(Saved data entries)
▬▬▬▬▬▬

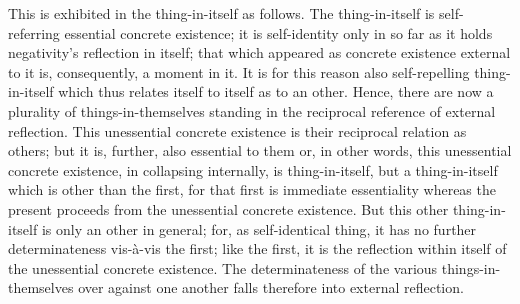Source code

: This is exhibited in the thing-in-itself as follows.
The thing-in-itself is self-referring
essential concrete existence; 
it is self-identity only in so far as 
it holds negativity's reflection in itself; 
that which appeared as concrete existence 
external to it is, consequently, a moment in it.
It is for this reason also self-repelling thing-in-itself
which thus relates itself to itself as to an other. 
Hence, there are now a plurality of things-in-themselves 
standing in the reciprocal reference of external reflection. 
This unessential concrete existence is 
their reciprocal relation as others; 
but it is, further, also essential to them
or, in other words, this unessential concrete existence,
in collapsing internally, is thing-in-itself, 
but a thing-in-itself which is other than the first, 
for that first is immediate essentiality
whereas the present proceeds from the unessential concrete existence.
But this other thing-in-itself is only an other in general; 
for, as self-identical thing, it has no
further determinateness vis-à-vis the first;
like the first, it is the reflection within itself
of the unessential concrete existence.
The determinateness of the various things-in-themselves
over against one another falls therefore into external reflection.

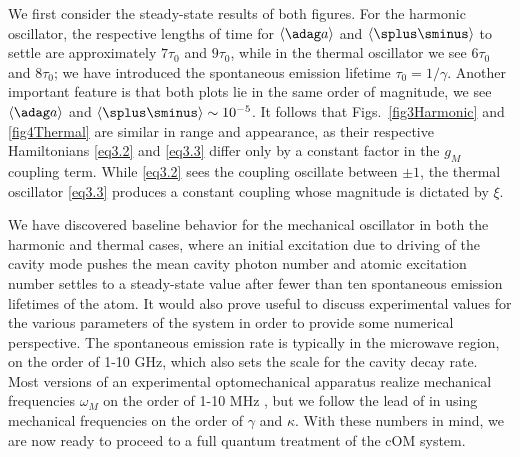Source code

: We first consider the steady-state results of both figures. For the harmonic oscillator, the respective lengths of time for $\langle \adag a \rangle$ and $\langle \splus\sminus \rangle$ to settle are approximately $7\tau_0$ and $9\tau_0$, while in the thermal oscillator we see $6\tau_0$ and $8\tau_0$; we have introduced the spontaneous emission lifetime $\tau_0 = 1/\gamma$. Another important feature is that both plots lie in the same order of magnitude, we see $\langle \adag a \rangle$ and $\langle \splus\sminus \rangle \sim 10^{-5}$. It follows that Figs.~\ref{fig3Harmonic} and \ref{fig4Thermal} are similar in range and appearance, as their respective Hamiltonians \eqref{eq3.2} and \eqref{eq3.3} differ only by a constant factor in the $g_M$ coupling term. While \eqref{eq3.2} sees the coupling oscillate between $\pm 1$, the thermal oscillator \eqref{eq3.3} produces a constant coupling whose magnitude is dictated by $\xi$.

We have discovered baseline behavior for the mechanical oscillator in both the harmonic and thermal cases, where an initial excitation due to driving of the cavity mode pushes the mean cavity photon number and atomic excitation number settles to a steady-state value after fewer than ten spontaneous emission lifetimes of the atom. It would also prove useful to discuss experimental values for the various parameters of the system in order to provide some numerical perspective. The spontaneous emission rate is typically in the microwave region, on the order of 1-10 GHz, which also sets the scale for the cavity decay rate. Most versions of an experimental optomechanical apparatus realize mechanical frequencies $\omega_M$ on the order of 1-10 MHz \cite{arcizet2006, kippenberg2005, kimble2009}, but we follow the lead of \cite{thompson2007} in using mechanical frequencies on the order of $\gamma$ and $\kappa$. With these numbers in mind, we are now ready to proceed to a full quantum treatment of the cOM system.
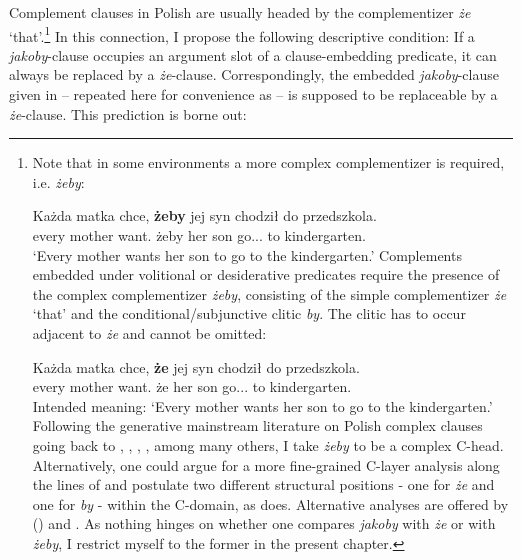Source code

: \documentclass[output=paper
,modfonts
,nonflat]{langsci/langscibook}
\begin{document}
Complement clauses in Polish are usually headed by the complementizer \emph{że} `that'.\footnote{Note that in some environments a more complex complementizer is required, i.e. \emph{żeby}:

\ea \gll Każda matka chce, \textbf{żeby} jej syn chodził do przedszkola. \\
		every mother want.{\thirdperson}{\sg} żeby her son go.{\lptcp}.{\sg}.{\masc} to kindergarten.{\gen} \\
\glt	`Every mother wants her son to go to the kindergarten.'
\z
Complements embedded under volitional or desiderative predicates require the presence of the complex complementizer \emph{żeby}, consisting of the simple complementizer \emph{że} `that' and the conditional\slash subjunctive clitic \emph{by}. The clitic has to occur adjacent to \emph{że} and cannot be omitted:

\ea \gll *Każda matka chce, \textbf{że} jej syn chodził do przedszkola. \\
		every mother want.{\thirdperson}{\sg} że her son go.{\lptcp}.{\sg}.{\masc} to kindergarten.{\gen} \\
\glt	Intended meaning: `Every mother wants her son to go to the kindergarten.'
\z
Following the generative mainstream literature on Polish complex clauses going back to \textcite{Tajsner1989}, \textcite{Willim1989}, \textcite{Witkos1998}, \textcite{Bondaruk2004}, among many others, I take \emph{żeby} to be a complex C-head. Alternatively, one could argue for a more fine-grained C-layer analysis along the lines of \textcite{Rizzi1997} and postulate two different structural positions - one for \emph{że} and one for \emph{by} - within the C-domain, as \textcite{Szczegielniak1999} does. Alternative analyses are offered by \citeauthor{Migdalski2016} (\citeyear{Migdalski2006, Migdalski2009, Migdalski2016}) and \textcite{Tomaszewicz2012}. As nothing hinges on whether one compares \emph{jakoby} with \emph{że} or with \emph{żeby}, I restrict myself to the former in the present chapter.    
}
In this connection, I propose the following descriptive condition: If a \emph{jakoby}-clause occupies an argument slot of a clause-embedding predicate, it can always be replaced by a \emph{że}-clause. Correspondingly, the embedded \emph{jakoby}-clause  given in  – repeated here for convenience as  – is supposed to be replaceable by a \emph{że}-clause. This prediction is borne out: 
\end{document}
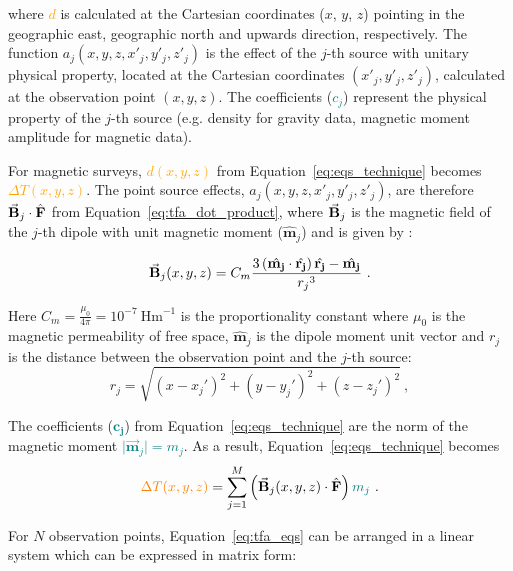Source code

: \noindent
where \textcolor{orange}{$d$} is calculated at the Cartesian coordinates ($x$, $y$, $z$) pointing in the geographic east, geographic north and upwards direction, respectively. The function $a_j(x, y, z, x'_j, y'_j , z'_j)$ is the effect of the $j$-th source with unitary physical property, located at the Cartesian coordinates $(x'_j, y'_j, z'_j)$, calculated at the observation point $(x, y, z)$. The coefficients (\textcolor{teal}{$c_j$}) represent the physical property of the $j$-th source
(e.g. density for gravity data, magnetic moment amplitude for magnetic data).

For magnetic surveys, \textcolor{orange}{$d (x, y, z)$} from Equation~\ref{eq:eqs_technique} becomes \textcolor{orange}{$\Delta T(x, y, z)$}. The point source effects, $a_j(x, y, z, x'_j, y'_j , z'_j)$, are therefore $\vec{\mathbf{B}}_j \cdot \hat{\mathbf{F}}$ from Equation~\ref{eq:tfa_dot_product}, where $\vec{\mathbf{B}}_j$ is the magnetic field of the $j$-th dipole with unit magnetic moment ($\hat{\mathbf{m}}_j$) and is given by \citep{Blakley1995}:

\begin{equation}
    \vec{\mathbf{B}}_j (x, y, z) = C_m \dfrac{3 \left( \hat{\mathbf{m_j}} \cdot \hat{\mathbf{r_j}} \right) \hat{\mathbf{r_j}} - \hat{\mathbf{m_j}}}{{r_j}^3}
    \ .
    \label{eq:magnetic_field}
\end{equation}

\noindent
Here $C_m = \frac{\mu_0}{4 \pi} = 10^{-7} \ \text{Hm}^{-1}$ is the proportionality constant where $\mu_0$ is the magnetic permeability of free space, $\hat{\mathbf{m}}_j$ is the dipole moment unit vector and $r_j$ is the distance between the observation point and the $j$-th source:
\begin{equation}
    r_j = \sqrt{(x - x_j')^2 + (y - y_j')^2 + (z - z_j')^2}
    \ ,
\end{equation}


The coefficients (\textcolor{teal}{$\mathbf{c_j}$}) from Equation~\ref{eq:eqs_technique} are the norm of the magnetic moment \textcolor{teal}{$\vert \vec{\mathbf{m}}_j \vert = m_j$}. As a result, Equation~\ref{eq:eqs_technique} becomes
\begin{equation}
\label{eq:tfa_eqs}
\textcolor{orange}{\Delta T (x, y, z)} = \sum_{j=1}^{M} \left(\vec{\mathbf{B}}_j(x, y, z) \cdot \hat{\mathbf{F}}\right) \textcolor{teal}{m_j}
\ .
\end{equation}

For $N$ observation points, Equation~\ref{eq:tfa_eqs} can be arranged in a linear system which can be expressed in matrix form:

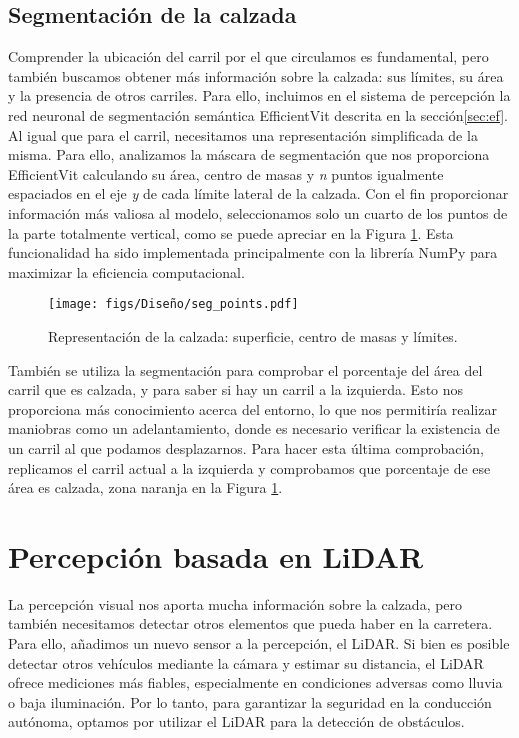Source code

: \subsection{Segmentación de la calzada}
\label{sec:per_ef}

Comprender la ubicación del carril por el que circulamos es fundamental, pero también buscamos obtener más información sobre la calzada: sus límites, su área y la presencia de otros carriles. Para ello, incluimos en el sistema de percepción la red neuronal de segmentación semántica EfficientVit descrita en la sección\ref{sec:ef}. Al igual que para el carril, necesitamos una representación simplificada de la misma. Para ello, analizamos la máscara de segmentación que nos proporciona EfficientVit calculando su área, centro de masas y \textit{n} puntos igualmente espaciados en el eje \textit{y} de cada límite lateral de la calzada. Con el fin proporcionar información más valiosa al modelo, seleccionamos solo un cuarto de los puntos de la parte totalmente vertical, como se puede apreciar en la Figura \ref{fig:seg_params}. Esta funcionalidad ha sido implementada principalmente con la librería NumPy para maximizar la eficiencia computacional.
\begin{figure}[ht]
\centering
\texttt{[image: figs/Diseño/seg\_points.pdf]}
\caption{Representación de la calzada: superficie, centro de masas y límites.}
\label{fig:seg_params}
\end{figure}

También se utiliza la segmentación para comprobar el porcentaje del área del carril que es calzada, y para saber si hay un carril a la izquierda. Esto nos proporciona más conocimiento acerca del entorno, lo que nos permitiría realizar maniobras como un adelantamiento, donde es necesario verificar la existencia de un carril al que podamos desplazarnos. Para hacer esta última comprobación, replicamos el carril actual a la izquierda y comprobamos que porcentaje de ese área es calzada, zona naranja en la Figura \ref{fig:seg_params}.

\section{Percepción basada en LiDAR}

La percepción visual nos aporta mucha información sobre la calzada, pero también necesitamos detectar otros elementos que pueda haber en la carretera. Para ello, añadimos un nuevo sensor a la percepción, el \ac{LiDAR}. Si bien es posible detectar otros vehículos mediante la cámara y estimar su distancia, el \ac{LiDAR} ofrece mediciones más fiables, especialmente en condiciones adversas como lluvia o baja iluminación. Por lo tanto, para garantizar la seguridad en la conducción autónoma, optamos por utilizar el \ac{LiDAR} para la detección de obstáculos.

▬▬▬▬▬▬

## WHAT YOU NEED TO DO
Pull together all lines from the data that mention the word "complex".

## ANSWER FOR THE TASK
Complement clauses in Polish are usually headed by the complementizer \emph{że} `that'.\footnote{Note that in some environments a more complex complementizer is required, i.e. \emph{żeby}:
Complements embedded under volitional or desiderative predicates require the presence of the complex complementizer \emph{żeby}, consisting of the simple complementizer \emph{że} `that' and the conditional\slash subjunctive clitic \emph{by}. The clitic has to occur adjacent to \emph{że} and cannot be omitted:
Following the generative mainstream literature on Polish complex clauses going back to \textcite{Tajsner1989}, \textcite{Willim1989}, \textcite{Witkos1998}, \textcite{Bondaruk2004}, among many others, I take \emph{żeby} to be a complex C-head. Alternatively, one could argue for a more fine-grained C-layer analysis along the lines of \textcite{Rizzi1997} and postulate two different structural positions - one for \emph{że} and one for \emph{by} - within the C-domain, as \textcite{Szczegielniak1999} does. Alternative analyses are offered by \citeauthor{Migdalski2016} (\citeyear{Migdalski2006, Migdalski2009, Migdalski2016}) and \textcite{Tomaszewicz2012}. As nothing hinges on whether one compares \emph{jakoby} with \emph{że} or with \emph{żeby}, I restrict myself to the former in the present chapter.    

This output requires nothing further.